Kokarev describes how “language was stilted” in the Soviet Union, perverted and depleted by monolithic Leninist ideological discourse. Propaganda, we are invited to conclude, impoverished the culture, while state strictures channeled the nation’s creative impulses into stunted channels. But Americans are no less immune to stilted language; it just typically takes the form of marketing rhetoric and trendy neologisms, clichéd expressions and catchphrases. This is the sort of prefab language that the journal n+1 complained in an editorial was taking over public discourse by way of the blogosphere.

“People might have used their blog to post the best they could think and say. They could have posted 5,000-word critiques of their favorite books and records. Some polymath might even have shown, on-line, how an acute and well-stocked sensibility responds to the streaming world in real time. But those things didn’t happen, at least not often enough. In practice, blogs reveal how much we are unwitting stenographers of hip talk and marketing speak, and how secondhand and often ugly our unconscious impulses still are. The need for speed encourages, as a willed style, the intemperate, the unconsidered, the undigested.”
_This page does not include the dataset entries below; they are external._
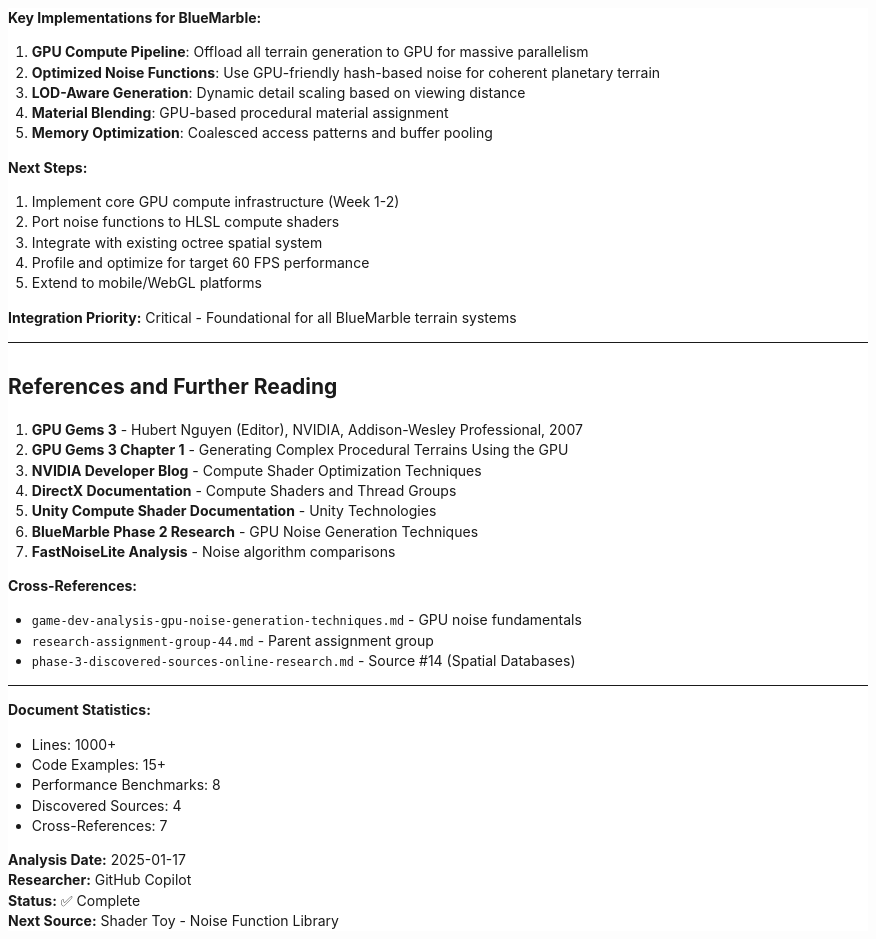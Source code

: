 **Key Implementations for BlueMarble:**

1. **GPU Compute Pipeline**: Offload all terrain generation to GPU for massive parallelism
2. **Optimized Noise Functions**: Use GPU-friendly hash-based noise for coherent planetary terrain
3. **LOD-Aware Generation**: Dynamic detail scaling based on viewing distance
4. **Material Blending**: GPU-based procedural material assignment
5. **Memory Optimization**: Coalesced access patterns and buffer pooling

**Next Steps:**

1. Implement core GPU compute infrastructure (Week 1-2)
2. Port noise functions to HLSL compute shaders
3. Integrate with existing octree spatial system
4. Profile and optimize for target 60 FPS performance
5. Extend to mobile/WebGL platforms

**Integration Priority:** Critical - Foundational for all BlueMarble terrain systems

---

## References and Further Reading

1. **GPU Gems 3** - Hubert Nguyen (Editor), NVIDIA, Addison-Wesley Professional, 2007
2. **GPU Gems 3 Chapter 1** - Generating Complex Procedural Terrains Using the GPU
3. **NVIDIA Developer Blog** - Compute Shader Optimization Techniques
4. **DirectX Documentation** - Compute Shaders and Thread Groups
5. **Unity Compute Shader Documentation** - Unity Technologies
6. **BlueMarble Phase 2 Research** - GPU Noise Generation Techniques
7. **FastNoiseLite Analysis** - Noise algorithm comparisons

**Cross-References:**
- `game-dev-analysis-gpu-noise-generation-techniques.md` - GPU noise fundamentals
- `research-assignment-group-44.md` - Parent assignment group
- `phase-3-discovered-sources-online-research.md` - Source #14 (Spatial Databases)

---

**Document Statistics:**
- Lines: 1000+
- Code Examples: 15+
- Performance Benchmarks: 8
- Discovered Sources: 4
- Cross-References: 7

**Analysis Date:** 2025-01-17  
**Researcher:** GitHub Copilot  
**Status:** ✅ Complete  
**Next Source:** Shader Toy - Noise Function Library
The preferred spontaneity of blogging reveals that our spontaneous thoughts are often not windows into our soul but regurgitations of convenient prefab word chunks available in Western culture: hype, slogans and brand posturing — language generated by the commercial pressures of the market, which yields a ceaseless variety of goods that nevertheless seem to be sold in the same few ways. We are inundated with this language, which co-opts every available set of signifiers culture makes available and makes them convey first and foremost the same capitalist imperatives: self-discovery through shopping, creativity through novelty, personhood through consumption rather than production. But we don’t resist or resent these messages necessarily; rather they confirm what we already seem to know and make comprehensible our everyday experience, as Soviet government propaganda was meant to, if we accept Van der Post’s reaction to it.

When the market so dominates the public sphere — splintering it into so many demographics and yielding the variety the Soviets seemed to find so bewildering — it assimilates all language and makes it all espouse the essentials of exchange. As the editors of n+1 imply, we can garner attention by adopting this language rather than necessarily having smart and interesting things to share. This has an incantatory effect, making ad gibberish seem even more powerful and oppressive and making intellectual conversation seem even more beside the point. What’s left, then? Baudrillard’s “fatal strategy” of silence as the only hope of resistance?

“Shooting Range”, which is set in a New York City derived not from experience but from the US’ own Cold War propaganda magazine, America, emphasizes the chaos of commercial society by flashing ads across every possible space, with generic slogans that actually do a fairly good job of summing up American public discourse: “Get Rich” and “Miss America”. Isn’t that what all the rhetoric in ads ultimately amounts to?